What this asks of institutions

Adopting the Hong Kong Principles is not a matter of swapping one metric for another. It requires institutions to rethink the questions they ask when evaluating people. Instead of asking only how many papers a candidate has published and where, an assessment committee might ask whether the candidate shares data and code openly, whether their reporting is complete and transparent, whether their methods are sound, and whether they contribute to the research community through review, mentorship, and the stewardship of FAIR data. These are qualitative judgements, and they take more effort than counting, but they are closer to what assessment is supposed to measure.

Integrity by design

The deeper argument is that integrity cannot be bolted on through codes of conduct alone. If the incentive structure rewards the wrong things, exhortations to behave well will struggle against the grain. By aligning the rewards of a research career with the practices that make research trustworthy, the Hong Kong Principles try to build integrity into the system rather than treating it as an afterthought. They put openness, transparency, and reproducibility on the side of career success rather than in tension with it.

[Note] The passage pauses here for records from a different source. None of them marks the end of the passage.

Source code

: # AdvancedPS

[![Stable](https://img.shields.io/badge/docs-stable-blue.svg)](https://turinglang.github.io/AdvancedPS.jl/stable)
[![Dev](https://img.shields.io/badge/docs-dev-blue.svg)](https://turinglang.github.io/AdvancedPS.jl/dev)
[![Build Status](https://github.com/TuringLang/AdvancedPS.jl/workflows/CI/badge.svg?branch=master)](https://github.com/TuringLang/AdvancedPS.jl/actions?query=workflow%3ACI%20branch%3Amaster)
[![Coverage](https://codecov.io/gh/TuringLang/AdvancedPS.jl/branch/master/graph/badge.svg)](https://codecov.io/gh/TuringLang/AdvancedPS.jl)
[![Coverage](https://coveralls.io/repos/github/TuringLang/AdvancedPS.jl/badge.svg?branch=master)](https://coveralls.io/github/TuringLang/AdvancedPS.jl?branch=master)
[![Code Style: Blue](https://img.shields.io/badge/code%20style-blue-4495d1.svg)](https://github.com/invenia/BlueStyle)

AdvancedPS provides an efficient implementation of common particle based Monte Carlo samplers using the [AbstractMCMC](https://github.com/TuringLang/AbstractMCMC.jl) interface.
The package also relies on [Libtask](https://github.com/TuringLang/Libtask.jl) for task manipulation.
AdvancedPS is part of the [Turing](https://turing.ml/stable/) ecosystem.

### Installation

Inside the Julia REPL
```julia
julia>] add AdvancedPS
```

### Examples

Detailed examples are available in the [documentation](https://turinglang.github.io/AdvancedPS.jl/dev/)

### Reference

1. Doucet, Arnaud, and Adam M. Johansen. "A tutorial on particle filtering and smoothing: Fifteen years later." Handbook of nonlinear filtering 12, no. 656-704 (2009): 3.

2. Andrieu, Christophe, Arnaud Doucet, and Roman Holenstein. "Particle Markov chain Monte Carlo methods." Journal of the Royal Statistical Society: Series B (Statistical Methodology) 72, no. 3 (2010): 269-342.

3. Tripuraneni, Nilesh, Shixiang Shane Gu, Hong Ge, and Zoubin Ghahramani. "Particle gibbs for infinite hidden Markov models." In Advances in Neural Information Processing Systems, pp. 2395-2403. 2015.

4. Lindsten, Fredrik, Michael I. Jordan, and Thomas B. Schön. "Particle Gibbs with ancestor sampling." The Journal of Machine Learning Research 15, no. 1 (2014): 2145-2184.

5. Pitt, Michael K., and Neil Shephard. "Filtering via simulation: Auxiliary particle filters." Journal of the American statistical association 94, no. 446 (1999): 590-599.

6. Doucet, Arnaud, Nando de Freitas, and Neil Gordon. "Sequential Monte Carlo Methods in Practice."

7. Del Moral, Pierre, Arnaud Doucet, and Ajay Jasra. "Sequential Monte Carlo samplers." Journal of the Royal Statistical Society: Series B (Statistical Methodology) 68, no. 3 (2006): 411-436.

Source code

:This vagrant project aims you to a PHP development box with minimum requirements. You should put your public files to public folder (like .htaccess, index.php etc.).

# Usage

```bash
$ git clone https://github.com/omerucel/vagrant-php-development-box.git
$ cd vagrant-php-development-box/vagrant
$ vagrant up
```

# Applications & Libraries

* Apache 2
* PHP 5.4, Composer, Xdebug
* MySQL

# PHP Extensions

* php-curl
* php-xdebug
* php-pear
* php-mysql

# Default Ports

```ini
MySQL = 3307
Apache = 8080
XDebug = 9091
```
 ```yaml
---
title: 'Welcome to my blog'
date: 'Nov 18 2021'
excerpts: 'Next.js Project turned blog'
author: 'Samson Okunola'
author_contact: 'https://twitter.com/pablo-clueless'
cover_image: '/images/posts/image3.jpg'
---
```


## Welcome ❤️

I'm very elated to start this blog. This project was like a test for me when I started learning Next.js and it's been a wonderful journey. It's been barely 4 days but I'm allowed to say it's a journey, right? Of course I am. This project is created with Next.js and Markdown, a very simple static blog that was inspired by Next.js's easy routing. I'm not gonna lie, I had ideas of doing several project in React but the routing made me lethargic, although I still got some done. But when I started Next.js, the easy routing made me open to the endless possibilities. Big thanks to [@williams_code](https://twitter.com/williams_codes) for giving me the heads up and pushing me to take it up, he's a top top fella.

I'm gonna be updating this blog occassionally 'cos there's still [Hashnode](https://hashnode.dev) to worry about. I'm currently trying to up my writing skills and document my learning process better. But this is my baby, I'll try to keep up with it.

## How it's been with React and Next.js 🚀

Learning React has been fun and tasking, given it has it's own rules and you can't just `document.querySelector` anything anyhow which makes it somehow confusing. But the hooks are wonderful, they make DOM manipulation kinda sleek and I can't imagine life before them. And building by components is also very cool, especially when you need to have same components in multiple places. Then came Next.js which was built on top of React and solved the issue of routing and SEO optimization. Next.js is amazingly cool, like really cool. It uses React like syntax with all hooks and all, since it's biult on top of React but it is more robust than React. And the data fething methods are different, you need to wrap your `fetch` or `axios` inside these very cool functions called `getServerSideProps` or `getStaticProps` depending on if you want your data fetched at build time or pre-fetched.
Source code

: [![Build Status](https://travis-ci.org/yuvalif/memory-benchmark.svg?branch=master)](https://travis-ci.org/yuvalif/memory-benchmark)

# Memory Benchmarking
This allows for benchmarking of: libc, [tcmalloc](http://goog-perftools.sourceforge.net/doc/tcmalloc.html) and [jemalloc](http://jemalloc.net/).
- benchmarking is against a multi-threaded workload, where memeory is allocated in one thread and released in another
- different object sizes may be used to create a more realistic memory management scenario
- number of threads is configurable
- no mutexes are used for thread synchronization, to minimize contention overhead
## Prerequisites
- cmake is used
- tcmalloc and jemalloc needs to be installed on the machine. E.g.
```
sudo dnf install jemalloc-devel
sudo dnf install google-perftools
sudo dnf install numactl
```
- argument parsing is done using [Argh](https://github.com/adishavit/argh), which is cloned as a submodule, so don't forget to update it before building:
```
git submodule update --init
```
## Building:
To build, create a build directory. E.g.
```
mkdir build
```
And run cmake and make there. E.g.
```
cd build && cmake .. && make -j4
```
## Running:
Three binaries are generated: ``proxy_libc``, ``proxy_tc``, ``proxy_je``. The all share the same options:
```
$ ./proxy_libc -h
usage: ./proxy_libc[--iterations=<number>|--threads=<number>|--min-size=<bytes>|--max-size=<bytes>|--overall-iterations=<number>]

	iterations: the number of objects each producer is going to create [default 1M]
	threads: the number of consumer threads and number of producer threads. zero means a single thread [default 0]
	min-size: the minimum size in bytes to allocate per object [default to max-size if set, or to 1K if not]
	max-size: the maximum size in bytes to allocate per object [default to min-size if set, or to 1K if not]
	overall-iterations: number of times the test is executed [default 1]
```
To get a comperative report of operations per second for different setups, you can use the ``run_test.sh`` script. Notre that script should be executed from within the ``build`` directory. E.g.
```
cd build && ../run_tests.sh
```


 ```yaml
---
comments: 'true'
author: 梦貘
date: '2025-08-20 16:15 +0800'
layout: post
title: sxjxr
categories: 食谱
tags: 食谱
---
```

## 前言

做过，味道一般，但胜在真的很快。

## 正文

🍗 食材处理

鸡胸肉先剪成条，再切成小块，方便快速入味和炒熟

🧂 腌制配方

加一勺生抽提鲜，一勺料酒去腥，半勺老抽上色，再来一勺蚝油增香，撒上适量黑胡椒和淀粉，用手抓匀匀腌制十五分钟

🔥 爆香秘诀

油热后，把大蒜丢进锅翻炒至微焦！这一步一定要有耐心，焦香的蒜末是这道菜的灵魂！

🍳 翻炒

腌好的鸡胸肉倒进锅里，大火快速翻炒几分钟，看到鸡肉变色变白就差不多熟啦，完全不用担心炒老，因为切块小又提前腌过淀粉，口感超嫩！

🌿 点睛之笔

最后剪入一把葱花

A practical starting point

No single framework will reform research assessment overnight, and the Hong Kong Principles are explicit that their adoption is a journey. But they give institutions a concrete vocabulary for change and a checklist of practices worth rewarding. For an organisation revising its promotion criteria, or a funder reconsidering how it judges applicants, they offer a defensible answer to a question that has too often gone unasked: when we assess researchers, what are we actually trying to measure, and are our criteria measuring it? The vocabularies catalogued in the CASRAI data dictionary can help express the contributions that result.